◆ **Your instructions**:
From the line with "has no analogous" through the line with "geometry-only variant maps", inclusive, return each line of the data below exactly and leave the rest out.

Dataset entries
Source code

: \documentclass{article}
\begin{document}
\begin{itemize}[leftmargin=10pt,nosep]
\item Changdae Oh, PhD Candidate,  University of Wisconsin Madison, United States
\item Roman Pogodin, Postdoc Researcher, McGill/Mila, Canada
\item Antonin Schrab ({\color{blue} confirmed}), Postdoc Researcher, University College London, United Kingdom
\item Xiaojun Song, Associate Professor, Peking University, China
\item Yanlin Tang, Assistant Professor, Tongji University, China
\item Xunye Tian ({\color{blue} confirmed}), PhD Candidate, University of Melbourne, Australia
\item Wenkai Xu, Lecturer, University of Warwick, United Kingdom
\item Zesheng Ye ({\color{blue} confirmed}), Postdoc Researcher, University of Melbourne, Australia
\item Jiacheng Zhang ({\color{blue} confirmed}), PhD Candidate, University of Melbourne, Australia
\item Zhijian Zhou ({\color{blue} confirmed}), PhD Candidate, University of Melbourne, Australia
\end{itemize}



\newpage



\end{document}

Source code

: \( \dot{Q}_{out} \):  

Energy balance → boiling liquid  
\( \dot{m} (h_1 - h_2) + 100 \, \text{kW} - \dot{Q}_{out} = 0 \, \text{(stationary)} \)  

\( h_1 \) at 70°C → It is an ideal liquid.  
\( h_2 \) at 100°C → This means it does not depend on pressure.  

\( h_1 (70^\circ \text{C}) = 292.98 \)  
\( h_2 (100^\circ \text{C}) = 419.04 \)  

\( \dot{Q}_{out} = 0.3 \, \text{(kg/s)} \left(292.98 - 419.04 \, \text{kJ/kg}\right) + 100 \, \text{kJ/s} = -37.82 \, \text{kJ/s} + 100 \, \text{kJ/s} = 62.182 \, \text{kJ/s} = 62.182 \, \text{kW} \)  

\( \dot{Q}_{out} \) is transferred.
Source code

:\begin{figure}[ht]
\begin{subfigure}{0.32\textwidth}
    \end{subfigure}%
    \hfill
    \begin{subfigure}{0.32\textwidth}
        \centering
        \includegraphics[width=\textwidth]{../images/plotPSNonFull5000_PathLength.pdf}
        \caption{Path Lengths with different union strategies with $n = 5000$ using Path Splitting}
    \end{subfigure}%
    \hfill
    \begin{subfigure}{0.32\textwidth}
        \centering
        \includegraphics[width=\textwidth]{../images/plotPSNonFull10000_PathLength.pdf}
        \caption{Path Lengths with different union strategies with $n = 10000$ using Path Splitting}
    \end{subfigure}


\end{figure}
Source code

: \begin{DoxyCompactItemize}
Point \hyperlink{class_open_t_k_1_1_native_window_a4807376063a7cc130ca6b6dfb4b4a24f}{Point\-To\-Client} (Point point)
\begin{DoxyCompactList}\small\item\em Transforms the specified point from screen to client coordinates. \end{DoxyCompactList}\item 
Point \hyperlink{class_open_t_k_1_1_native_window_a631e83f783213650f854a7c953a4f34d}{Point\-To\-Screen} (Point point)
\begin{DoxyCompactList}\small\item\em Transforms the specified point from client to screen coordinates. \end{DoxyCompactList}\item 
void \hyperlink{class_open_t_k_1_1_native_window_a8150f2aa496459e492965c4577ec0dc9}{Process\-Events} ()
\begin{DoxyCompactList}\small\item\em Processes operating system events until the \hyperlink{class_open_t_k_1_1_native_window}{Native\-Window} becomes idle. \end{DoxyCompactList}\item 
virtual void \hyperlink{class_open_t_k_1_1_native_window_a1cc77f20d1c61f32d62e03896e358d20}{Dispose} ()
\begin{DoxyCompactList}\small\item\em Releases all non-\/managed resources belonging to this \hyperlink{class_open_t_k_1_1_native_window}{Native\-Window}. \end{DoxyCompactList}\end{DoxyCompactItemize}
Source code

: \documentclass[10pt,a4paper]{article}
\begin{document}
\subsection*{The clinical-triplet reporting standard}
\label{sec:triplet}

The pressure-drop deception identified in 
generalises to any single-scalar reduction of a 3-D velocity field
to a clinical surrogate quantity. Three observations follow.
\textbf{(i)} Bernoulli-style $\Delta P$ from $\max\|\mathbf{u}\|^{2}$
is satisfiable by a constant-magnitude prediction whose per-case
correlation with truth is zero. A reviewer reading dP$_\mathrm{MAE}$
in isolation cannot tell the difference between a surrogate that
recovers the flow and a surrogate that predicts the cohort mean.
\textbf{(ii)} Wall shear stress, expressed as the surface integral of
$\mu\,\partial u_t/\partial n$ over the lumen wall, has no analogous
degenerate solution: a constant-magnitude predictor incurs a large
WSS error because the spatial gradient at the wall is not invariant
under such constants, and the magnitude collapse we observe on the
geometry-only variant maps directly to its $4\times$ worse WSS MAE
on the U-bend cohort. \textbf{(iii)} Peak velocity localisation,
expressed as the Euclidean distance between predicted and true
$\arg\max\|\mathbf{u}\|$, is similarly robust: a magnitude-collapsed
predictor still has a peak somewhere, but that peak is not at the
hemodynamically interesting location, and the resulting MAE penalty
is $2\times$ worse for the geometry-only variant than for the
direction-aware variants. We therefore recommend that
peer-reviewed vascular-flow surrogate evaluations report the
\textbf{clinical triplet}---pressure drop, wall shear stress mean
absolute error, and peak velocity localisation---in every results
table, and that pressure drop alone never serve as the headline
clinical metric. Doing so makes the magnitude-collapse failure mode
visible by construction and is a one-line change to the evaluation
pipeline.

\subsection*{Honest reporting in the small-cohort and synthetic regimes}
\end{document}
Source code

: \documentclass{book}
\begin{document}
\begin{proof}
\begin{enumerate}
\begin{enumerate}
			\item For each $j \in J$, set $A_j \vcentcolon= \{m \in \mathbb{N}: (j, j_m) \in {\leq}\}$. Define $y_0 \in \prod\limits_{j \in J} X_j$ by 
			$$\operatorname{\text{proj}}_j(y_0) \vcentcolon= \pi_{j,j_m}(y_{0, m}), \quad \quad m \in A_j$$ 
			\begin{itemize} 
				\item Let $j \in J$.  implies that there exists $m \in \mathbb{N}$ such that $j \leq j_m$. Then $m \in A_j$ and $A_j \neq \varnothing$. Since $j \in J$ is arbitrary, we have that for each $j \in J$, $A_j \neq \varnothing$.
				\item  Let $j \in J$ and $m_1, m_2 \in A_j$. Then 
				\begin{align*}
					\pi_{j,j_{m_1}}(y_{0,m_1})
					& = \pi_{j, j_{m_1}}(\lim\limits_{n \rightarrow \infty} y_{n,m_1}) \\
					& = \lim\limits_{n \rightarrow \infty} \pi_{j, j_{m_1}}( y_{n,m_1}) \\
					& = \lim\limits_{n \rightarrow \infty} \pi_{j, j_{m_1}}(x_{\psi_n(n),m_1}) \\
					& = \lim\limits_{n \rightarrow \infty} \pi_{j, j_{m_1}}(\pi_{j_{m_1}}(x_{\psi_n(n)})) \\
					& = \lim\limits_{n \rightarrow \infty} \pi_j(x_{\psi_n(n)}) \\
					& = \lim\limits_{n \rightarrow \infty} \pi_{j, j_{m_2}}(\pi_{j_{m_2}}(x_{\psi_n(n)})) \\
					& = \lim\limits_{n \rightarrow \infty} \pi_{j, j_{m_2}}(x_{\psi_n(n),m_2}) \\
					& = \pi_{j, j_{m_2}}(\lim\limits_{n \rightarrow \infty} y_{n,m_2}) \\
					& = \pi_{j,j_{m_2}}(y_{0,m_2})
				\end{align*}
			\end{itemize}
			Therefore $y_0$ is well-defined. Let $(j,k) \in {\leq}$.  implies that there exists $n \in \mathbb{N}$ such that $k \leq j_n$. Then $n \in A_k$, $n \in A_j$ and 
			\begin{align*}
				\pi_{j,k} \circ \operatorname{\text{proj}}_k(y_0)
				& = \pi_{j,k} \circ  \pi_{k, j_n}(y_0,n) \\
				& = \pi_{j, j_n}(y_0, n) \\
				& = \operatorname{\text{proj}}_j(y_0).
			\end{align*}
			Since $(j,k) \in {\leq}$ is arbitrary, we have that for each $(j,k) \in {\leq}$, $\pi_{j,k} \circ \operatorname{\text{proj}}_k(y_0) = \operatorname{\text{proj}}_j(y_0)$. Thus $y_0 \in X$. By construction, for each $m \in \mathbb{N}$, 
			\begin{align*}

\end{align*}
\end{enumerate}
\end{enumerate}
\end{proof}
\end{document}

◆ **Exercise answer**:
$\mu\,\partial u_t/\partial n$ over the lumen wall, has no analogous
degenerate solution: a constant-magnitude predictor incurs a large
WSS error because the spatial gradient at the wall is not invariant
under such constants, and the magnitude collapse we observe on the
geometry-only variant maps directly to its $4\times$ worse WSS MAE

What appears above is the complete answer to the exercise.